I do keep one on a hanger in my office. I often pick it up and play when I am reading a long document or if I need to mull over a solution that I am working on.


----------



## Ship of fools (Nov 17, 2007)

yep two a 6 and a 12 and when I feel like playing out there well its right there for insperation to play.ship


----------



## mhammer (Nov 30, 2007)

bluzfish said:


> Me too. I can stand in one spot and cook dinner while going to the bathroom and playing my guitar all at the same time without moving my feet. Well, not quite, but I do leave an almost undetectable Eco-footprint.
> 
> And all my gear is within easy reach.


About 8 years ago, we had a massive water leak from the ishwasher, that resulted in the floor and subfloor of our kitchen having to be replaced. In service of this, the major appliances in the kitchen were moved to adjacent rooms on the main floor.

I have an office off of our kitchen, where most of my gear, as well as my workdesk, components, and computer are situated. When my older son came home to find the fridge moved into my office, such that a person seated at the computer could simply reach beside them and open the fridge to get whatever, his response was "SWEET!!".

As much as it would be nice to have a guitar or two in the living room, guitars are incompatible with the shows my wife likes to watch, and she does the brunt of the watching. As a result, my guitars are split between my office and the garage...as are the amps and pedals.


----------



## Milkman (Feb 2, 2006)

Steadfastly said:


> We understand. That could be dangerous to the guitars.:food-smiley-004:



LOL, nah, just a matter of manners.


----------



## Guest (Sep 12, 2013)

My kids are 3 and 5 -- the only guitar in the living room is their little nylon string kid guitar. And after seeing the abuse it gets there's no way there'll be any other guitars in the living room in the foreseeable future!


----------



## mhammer (Nov 30, 2007)

iaresee said:


> My kids are 3 and 5 -- the only guitar in the living room is their little nylon string kid guitar. And after seeing the abuse it gets there's no way there'll be any other guitars in the living room in the foreseeable future!


Liam is 5? Holy crap. Did I drink a keg of Nyquil or something?


----------



## Guest (Sep 12, 2013)

mhammer said:


> Liam is 5? Holy crap. Did I drink a keg of Nyquil or something?

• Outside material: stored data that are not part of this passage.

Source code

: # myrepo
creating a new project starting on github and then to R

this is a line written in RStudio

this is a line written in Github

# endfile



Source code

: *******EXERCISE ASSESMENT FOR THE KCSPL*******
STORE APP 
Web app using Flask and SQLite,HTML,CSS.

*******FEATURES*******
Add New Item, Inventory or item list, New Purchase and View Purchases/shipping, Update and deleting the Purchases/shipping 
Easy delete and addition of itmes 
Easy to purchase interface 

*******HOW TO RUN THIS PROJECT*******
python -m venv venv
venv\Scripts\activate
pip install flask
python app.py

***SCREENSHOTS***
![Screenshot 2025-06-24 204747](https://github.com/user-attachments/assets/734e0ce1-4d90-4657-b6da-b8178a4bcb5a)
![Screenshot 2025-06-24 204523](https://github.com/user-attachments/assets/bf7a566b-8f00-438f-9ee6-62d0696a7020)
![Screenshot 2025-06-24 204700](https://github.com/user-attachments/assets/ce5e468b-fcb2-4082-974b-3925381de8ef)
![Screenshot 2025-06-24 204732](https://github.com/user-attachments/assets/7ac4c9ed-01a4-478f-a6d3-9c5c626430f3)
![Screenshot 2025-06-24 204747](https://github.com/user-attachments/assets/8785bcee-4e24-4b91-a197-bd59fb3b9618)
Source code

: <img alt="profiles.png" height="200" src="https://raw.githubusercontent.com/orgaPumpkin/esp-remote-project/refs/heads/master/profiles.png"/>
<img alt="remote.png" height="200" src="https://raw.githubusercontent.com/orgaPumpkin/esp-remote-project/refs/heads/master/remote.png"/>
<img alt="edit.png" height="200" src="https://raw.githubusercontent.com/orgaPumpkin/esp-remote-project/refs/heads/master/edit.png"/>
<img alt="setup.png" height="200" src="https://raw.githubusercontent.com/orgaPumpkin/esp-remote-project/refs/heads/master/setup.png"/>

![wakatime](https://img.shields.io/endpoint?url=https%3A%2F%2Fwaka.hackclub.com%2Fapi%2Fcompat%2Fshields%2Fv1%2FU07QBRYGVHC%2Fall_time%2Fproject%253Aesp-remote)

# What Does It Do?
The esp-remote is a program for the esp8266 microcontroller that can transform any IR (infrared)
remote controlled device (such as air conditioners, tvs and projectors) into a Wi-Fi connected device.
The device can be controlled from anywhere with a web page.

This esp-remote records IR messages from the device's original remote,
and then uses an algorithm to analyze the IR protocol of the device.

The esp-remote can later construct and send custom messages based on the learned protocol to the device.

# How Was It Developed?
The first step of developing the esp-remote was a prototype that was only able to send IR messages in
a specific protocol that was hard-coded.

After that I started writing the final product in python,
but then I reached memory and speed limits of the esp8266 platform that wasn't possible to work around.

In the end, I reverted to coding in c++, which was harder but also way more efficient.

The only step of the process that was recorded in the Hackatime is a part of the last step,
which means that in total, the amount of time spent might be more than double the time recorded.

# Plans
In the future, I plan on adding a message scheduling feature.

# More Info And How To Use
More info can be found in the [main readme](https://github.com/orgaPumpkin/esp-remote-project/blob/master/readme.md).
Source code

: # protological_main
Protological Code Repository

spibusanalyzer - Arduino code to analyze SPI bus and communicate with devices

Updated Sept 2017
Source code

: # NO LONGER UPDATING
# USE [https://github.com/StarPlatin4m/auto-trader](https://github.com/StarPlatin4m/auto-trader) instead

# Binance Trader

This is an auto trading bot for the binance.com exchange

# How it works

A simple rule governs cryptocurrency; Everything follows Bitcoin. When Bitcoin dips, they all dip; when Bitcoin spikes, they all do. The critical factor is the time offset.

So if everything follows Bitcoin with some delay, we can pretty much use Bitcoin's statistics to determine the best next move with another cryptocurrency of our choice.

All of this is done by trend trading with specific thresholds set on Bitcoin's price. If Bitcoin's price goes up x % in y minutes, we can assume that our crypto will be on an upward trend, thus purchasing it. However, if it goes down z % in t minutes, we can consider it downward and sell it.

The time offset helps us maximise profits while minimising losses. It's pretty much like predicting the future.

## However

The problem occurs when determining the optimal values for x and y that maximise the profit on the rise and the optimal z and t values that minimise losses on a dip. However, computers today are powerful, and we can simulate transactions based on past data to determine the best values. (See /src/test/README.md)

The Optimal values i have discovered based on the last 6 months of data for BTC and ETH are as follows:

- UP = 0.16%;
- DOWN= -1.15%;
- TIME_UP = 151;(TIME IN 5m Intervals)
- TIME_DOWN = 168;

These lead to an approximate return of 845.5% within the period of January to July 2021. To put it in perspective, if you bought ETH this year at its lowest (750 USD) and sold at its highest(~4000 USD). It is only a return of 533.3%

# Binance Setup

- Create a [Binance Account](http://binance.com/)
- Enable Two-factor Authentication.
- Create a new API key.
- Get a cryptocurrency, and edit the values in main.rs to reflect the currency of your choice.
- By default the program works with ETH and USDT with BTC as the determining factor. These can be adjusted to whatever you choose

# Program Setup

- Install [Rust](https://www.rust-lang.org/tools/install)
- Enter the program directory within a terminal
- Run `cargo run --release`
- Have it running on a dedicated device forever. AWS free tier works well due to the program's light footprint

Ha! I say the same thing every day! I blinked and he grew up. They're both full fledged human beings now with very distinct and clearly expressed opinions on all kinds of subject matter!


----------



## silvertonebetty (Jan 4, 2015)

I'm planning on getting a couple wall hangers to hand on my sigerette cabinet


----------



## MarkM (May 23, 2019)

ssydor said:


> I keep most of my guitar stuff in the basement... but I usually leave a guitar sitting in the living room. Usually an electric (which I play unplugged to keep the noise level low)!
> My wife gets irritated by me. But I can't help it... I always strum and noodle. She hates it, when she is trying to read or watch tv.


My bride reads, crushes candy's and watches tv at the same time? I noodle on a unampllifed electric in the living room with her, we are both good with it.


----------



## cboutilier (Jan 12, 2016)

I usually have 1-2 in every room of the house, but the shitter.


----------



## Wardo (Feb 5, 2010)

cboutilier said:


> ... but the shitter.


Consider a Les Paul Jr and some big ass tweed amp.


----------



## cboutilier (Jan 12, 2016)

Wardo said:


> Consider a Les Paul Jr and some big ass tweed amp.


My office/studio is within a patch cord from the shitter. I can hear the my SF Twin loud and clear from there.


----------



## bw66 (Dec 17, 2009)

I usually keep one or two acoustics in the living room, except when we have company or a Christmas tree. During the day, I like to practice there rather than the music room because the light is better and I can look out the big window while I'm playing. I can also play while waiting for students to arrive - I can't always hear people arriving when I'm in my music space.


----------



## player99 (Sep 5, 2019)

mhammer said:


> Liam is 5? Holy crap. Did I drink a keg of Nyquil or something?


How old is Liam now?

The power of necro threads.


----------



## BlueRocker (Jan 5, 2020)

player99 said:


> How old is Liam now?
> 
> The power of necro threads.


I would say he's probably a teenager - wow time flies.

In the spirit of the thread, I keep a half dozen guitars and a small amp (Vox AC10) in the living room during the winter months when my man cave is too cold.


----------



## slag banal (May 4, 2020)

I keep a $100 Yamaha plywood classical gtr in our very dry living room. It gets knocked over about once a month. Everything else is in cases in the basement music ”room“ (a 9x9 unfinished space that once was a coalbin).


----------



## Chito (Feb 17, 2006)

Not in my living room but the dining room which is currently my office.
Taylor GS Mini
Epiphone Dobro Hound Dog
Squier Mini Jazzmaster


----------



## Diablo (Dec 20, 2007)

I was about to say, no, but I did when I was single lol....except, my kid has her cigar box guitar that we built together in the summer, in our living room...so, it can be done. But the WAF is very low.


----------



## Doug Gifford (Jun 8, 2019)

I keep my pianos in the living room and the parlour (front room). Sometimes guitars as well but I only have two at the moment. Often, though, the tele and deluxe reverb sit in the kitchen so I can noodle and work on my slide playing while I cook. That's where it is now while the dobro is getting a setup.


----------